Before that instalation the Windows 8 boot manager offered two options for booting Windows 8 and Windows 7.
When I try to boot directly from WINDOWS 2 and WINDOWS 3 options from the openSUSE boot manager, it happens an error informing the is no operational system to boot.
Please I need help to solve that issue. I don’t want to run a boot recovery from Microsoft, because if I do that, surely I wont be able to boot to openSUSE.
So, you must realize that Windows 8 is not in final release. I can guess that the three partitions are:
/dev/sda1 (Windows 1), NTFS about 100 MB, small, primary, marked as Active, System Boot and was the starter for both Windows. You would normally select this partition from grub to start Windows.
/dev/sda2 (Windows 2), NTFS, several GB’s in size, Primary, Original Windows 7 C: drive, You can remove this entry from the Grub Menu as its not the boot drive.
/dev/sda3 (Windows 3), NTFS, What ever GB you stole from Windows 7 to install 8, Primary, New Windows 8 drive D:, You can remove this entry from the Grub menu as its not the boot drive.
Normally, installing openSUSE does not upset the Windows 7 boot partition and neither does it need to remain active, though you might not get a service pack to load.
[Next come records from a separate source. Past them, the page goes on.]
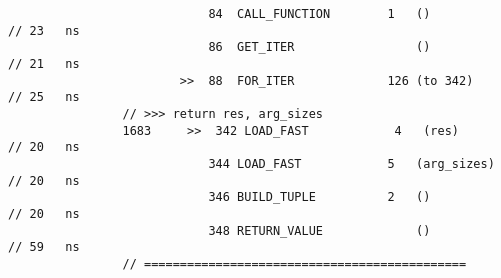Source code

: \begin{code}
\begin{verbatim}
                            84  CALL_FUNCTION        1   ()                                 // 23   ns
                            86  GET_ITER                 ()                                 // 21   ns
                        >>  88  FOR_ITER             126 (to 342)                           // 25   ns
                // >>> return res, arg_sizes
                1683     >>  342 LOAD_FAST            4   (res)                             // 20   ns
                            344 LOAD_FAST            5   (arg_sizes)                        // 20   ns
                            346 BUILD_TUPLE          2   ()                                 // 20   ns
                            348 RETURN_VALUE             ()                                 // 59   ns
                // =============================================


\end{verbatim}
\end{code}
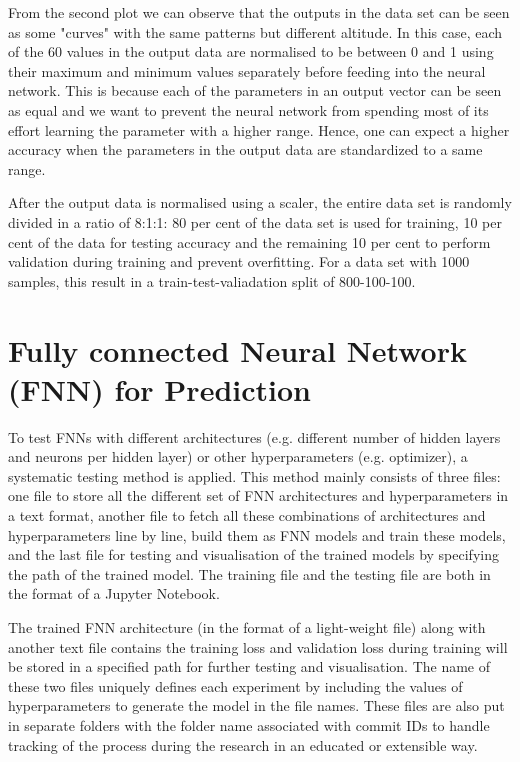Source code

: From the second plot we can observe that the outputs in the data set can be seen as some "curves" with the same patterns but different altitude. In this case, each of the 60 values in the output data are normalised to be between 0 and 1 using their maximum and minimum values separately before feeding into the neural network. This is because each of the parameters in an output vector can be seen as equal and we want to prevent the neural network from spending most of its effort learning the parameter with a higher range. Hence, one can expect a higher accuracy when the parameters in the output data are standardized to a same range.

After the output data is normalised using a scaler, the entire data set is randomly divided in a ratio of 8:1:1: 80 per cent of the data set is used for training, 10 per cent of the data for testing accuracy and the remaining 10 per cent to perform validation during training and prevent overfitting. For a data set with 1000 samples, this result in a train-test-valiadation split of 800-100-100.


\section{Fully connected Neural Network (FNN) for Prediction}

To test FNNs with different architectures (e.g. different number of hidden layers and neurons per hidden layer) or other hyperparameters (e.g. optimizer), a systematic testing method is applied. This method mainly consists of three files: one file to store all the different set of FNN architectures and hyperparameters in a text format, another file to fetch all these combinations of architectures and hyperparameters line by line, build them as FNN models and train these models, and the last file for testing and visualisation of the trained models by specifying the path of the trained model. The training file and the testing file are both in the format of a Jupyter Notebook.

The trained FNN architecture (in the format of a light-weight file) along with another text file contains the training loss and validation loss during training will be stored in a specified path for further testing and visualisation. The name of these two files uniquely defines each experiment by including the values of hyperparameters to generate the model in the file names. These files are also put in separate folders with the folder name associated with commit IDs to handle tracking of the process during the research in an educated or extensible way.

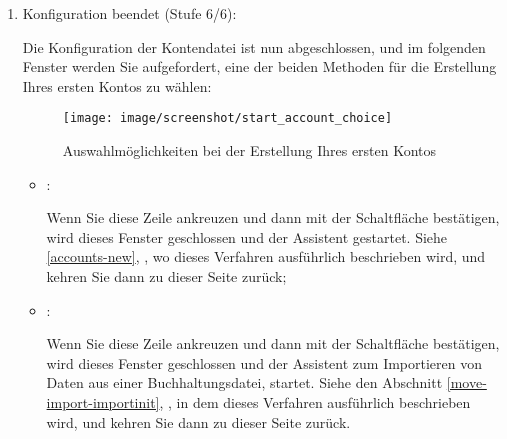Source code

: \begin{enumerate}
	\item Konfiguration beendet (Stufe 6/6):\par%
	Die Konfiguration der Kontendatei ist nun abgeschlossen, und im folgenden Fenster werden Sie aufgefordert, eine der beiden Methoden für die Erstellung Ihres ersten Kontos zu wählen:%

\vspace{2mm}

\begin{figure}[htbp]
	\begin{center}
		\texttt{[image: image/screenshot/start\_account\_choice]}
	\end{center}
	\caption{Auswahlmöglichkeiten bei der Erstellung Ihres ersten Kontos}
	\label{start_account_choice}
\end{figure}

	\begin{itemize}
		\item[\textopenbullet] :\par%
		Wenn Sie diese Zeile ankreuzen und dann mit der Schaltfläche  bestätigen, wird dieses Fenster geschlossen und der Assistent  gestartet. Siehe \vref{accounts-new}, , wo dieses Verfahren ausführlich beschrieben wird, und kehren Sie dann zu dieser Seite zurück;%
	
		\item[\textopenbullet] :\par%
		Wenn Sie diese Zeile ankreuzen und dann mit der Schaltfläche  bestätigen, wird dieses Fenster geschlossen und der  Assistent zum Importieren von Daten aus einer Buchhaltungsdatei, startet. Siehe den Abschnitt \vref{move-import-importinit}, , in dem dieses Verfahren ausführlich beschrieben wird, und kehren Sie dann zu dieser Seite zurück.%
	\end{itemize}


\end{enumerate}

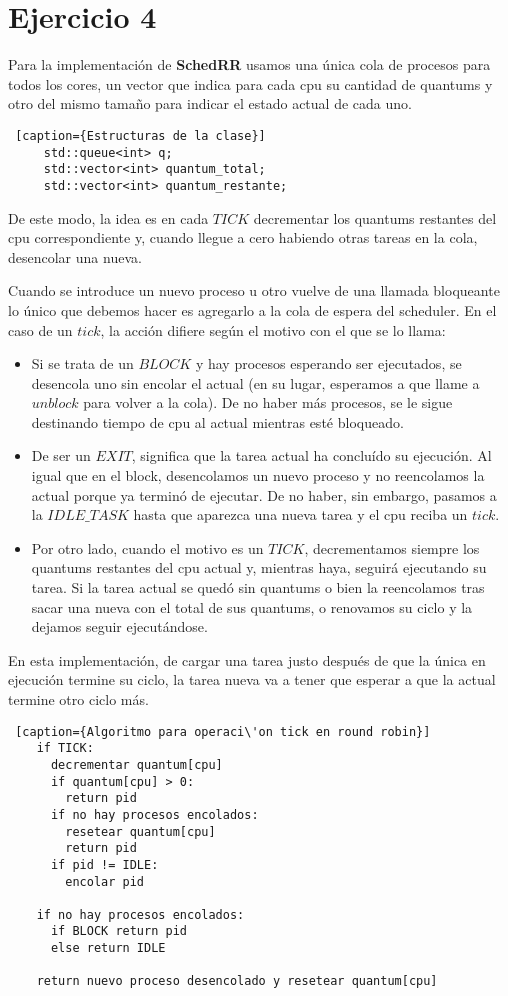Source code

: \section{Ejercicio 4}

Para la implementación de \textbf{SchedRR} usamos una única cola de procesos para todos los cores, un vector que indica para cada cpu su cantidad de quantums y otro del mismo tamaño para indicar el estado actual de cada uno.
  \begin{lstlisting} [caption={Estructuras de la clase}]
     std::queue<int> q;
     std::vector<int> quantum_total;
     std::vector<int> quantum_restante;
  \end{lstlisting}

De este modo, la idea es en cada $TICK$ decrementar los quantums restantes del cpu correspondiente y, cuando llegue a cero habiendo otras tareas en la cola, desencolar una nueva.

Cuando se introduce un nuevo proceso u otro vuelve de una llamada bloqueante lo único que debemos hacer es agregarlo a la cola de espera del scheduler.
En el caso de un $tick$, la acción difiere según el motivo con el que se lo llama:

  \begin{itemize}
    \item Si se trata de un $BLOCK$ y hay procesos esperando ser ejecutados, se desencola uno sin encolar el actual (en su lugar, esperamos a que llame a $unblock$ para volver a la cola). De no haber más procesos, se le sigue destinando tiempo de cpu al actual mientras esté bloqueado.
    \item De ser un $EXIT$, significa que la tarea actual ha concluído su ejecución. Al igual que en el block, desencolamos un nuevo proceso y no reencolamos la actual porque ya terminó de ejecutar. De no haber, sin embargo, pasamos a la $IDLE\_TASK$ hasta que aparezca una nueva tarea y el cpu reciba un $tick$.
    \item Por otro lado, cuando el motivo es un $TICK$, decrementamos siempre los quantums restantes del cpu actual y, mientras haya, seguirá ejecutando su tarea. Si la tarea actual se quedó sin quantums o bien la reencolamos tras sacar una nueva con el total de sus quantums, o renovamos su ciclo y la dejamos seguir ejecutándose.
  \end{itemize}

En esta implementación, de cargar una tarea justo después de que la única en ejecución termine su ciclo, la tarea nueva va a tener que esperar a que la actual termine otro ciclo más.

  \begin{lstlisting} [caption={Algoritmo para operaci\'on tick en round robin}]
    if TICK:
      decrementar quantum[cpu]
      if quantum[cpu] > 0:
        return pid
      if no hay procesos encolados:
        resetear quantum[cpu]
        return pid
      if pid != IDLE:
        encolar pid

    if no hay procesos encolados:
      if BLOCK return pid
      else return IDLE

    return nuevo proceso desencolado y resetear quantum[cpu]
  \end{lstlisting}
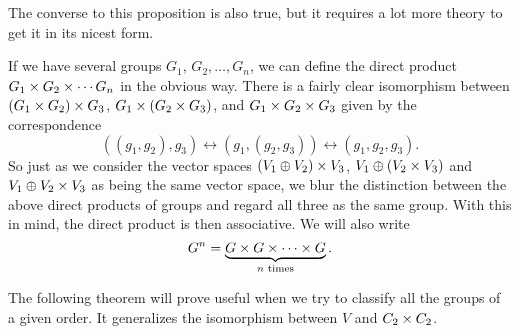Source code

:The converse to this proposition is also true, but it requires a lot more
theory to get it in its nicest form.

If we have several groups $G_{1}$, $G_{2}, \ldots, G_{n}$, we can define
the direct product $G_{1} \times G_{2} \times \cdots G_{n}$ in the obvious
way.  There is a fairly clear isomorphism between
$(G_{1} \times G_{2}) \times G_{3}$, $G_{1} \times (G_{2} \times G_{3})$, and
$G_{1} \times G_{2} \times G_{3}$ given by the correspondence
\[
  ((g_{1}, g_{2}), g_{3}) \leftrightarrow (g_{1}, (g_{2}, g_{3})) 
  \leftrightarrow (g_{1}, g_{2}, g_{3}).
\]
So just as we consider the vector spaces $(V_{1} \oplus V_{2}) \times V_{3}$,
$V_{1} \oplus (V_{2} \times V_{3})$ and  $V_{1} \oplus V_{2} \times V_{3}$ as
being the same vector space, we blur the distinction between the above
direct products of groups and regard all three as the same group.
With this in mind, the direct product is then associative.  We will also
write
\[
  G^{n} = \underbrace{G \times G \times \cdots \times G}_{\text{$n$ times}}.
\]

The following theorem will prove useful when we try to classify all the
groups of a given order.  It generalizes the isomorphism between $V$ and
$C_{2} \times C_{2}$.

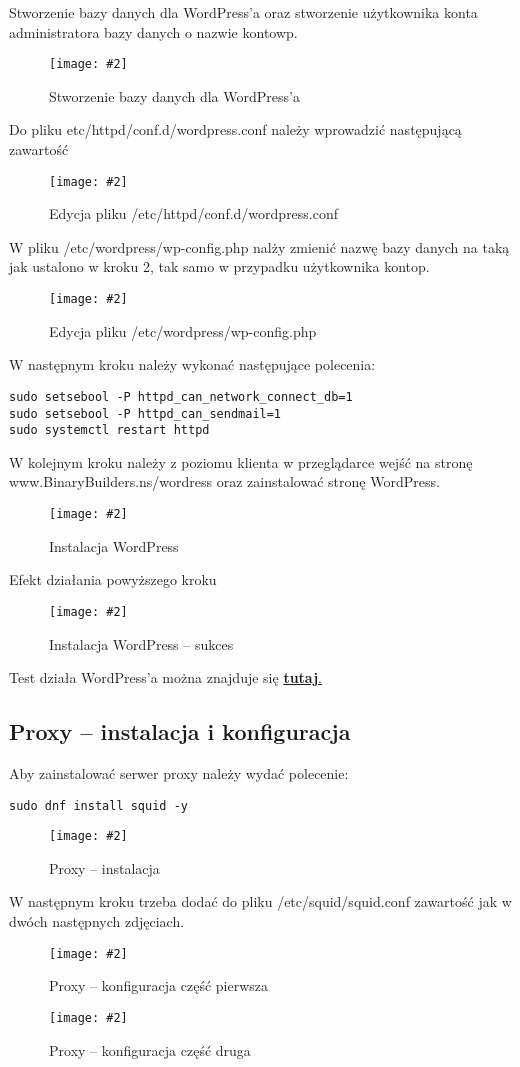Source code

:\documentclass[a4paper]{article}
\newcommand*{\zdj}[2][\textwidth]{\texttt{[image: \#2]}}
\newcommand*{\fg}[4][!htb]{
      \begin{figure*}[#1]
            \zdj{#2}
            \caption[#4]{#3}
      \end{figure*}
}
\begin{document}
\newpage
Stworzenie bazy danych dla WordPress'a oraz stworzenie użytkownika konta administratora bazy danych o nazwie kontowp.
\fg{contents/configuration/wordpress/2.png}{Stworzenie bazy danych dla WordPress'a}{Stworzenie bazy danych dla WordPress'a}

Do pliku etc/httpd/conf.d/wordpress.conf należy wprowadzić następującą zawartość
\newpage
\fg{contents/configuration/wordpress/3.png}{Edycja pliku /etc/httpd/conf.d/wordpress.conf}{Edycja pliku /etc/httpd/conf.d/wordpress.conf}

W pliku /etc/wordpress/wp-config.php nalży zmienić nazwę bazy danych na taką jak ustalono w kroku 2, tak samo w przypadku użytkownika kontop.
\fg{contents/configuration/wordpress/4.png}{Edycja pliku /etc/wordpress/wp-config.php}{Edycja pliku /etc/wordpress/wp-config.php}

W następnym kroku należy wykonać następujące polecenia: 
\begin{Verbatim}[frame=single]
sudo setsebool -P httpd_can_network_connect_db=1
sudo setsebool -P httpd_can_sendmail=1
sudo systemctl restart httpd
\end{Verbatim}
\newpage
W kolejnym kroku należy z poziomu klienta w przeglądarce wejść na stronę www.BinaryBuilders.ns/wordress oraz zainstalować stronę WordPress.
\fg{contents/configuration/wordpress/6.png}{Instalacja WordPress}{Instalacja WordPress}

Efekt działania powyższego kroku
\fg{contents/configuration/wordpress/7.png}{Instalacja WordPress – sukces}{Instalacja WordPress – sukces}

Test działa WordPress'a można znajduje się \hyperref[fig:wordpress-test]{\textbf{tutaj}.}

\newpage
\subsection{Proxy – instalacja i konfiguracja}
Aby zainstalować serwer proxy należy wydać polecenie: 
\begin{Verbatim}[frame=single]
sudo dnf install squid -y
\end{Verbatim}
\fg{contents/configuration/Proxy/1.png}{Proxy – instalacja}{Proxy – instalacja}

W następnym kroku trzeba dodać do pliku /etc/squid/squid.conf zawartość jak w dwóch następnych zdjęciach.
\fg{contents/configuration/Proxy/3.png}{Proxy – konfiguracja część pierwsza}{Proxy – konfiguracja część pierwsza}
\newpage
\fg{contents/configuration/Proxy/4.png}{Proxy – konfiguracja część druga}{Proxy – konfiguracja część druga}
\end{document}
I am not sure how to fix this mess really, but in openSUSE, if it still works, you could give us a fdisk command to see if we can help. Open up terminal and run the following command and post the results here in a message:
su -
password:
fdisk -l
Here is what my Windows disk looks like, but it has only Windows 7 loaded on it:
Disk /dev/sdb: 128.0 GB, 128035676160 bytes
255 heads, 63 sectors/track, 15566 cylinders, total 250069680 sectors
Units = sectors of 1 * 512 = 512 bytes
Sector size (logical/physical): 512 bytes / 512 bytes
I/O size (minimum/optimal): 512 bytes / 512 bytes
Disk identifier: 0x000073d7
Device Boot Start End Blocks Id System
/dev/sdb1 * 2048 1019903 508928 7 HPFS/NTFS/exFAT
/dev/sdb2 1019904 248483839 123731968 7 HPFS/NTFS/exFAT
I can say that Windows 8 can be reinstalled and so can openSUSE. You might blow these away and then try to fix your Windows 7 install and then load openSUSE again, without Windows 8 being there. The problem may be just the Windows boot loader in the first small partition, but I am just not sure.
I’ve just installed the newest version of openSUSE
Can you please tell what that version is because:
a) When people read this thread next year (coming here trough a search of e.g. Google), they will not know what the “newest version” was at this moment in time;
b) several people may have different ideas about what “newest” is. Some may think that 12.2 MS3 is the newest at this moment in time, others may think that 12.1 is the newest supported version and other may even make the mistake that a DVD they found recently contains the newest while in fact it doesn’t.
After all it does not take too much effort to type e.g “12.1” enstead of “the newest version”, it certainly takes less keystrokes.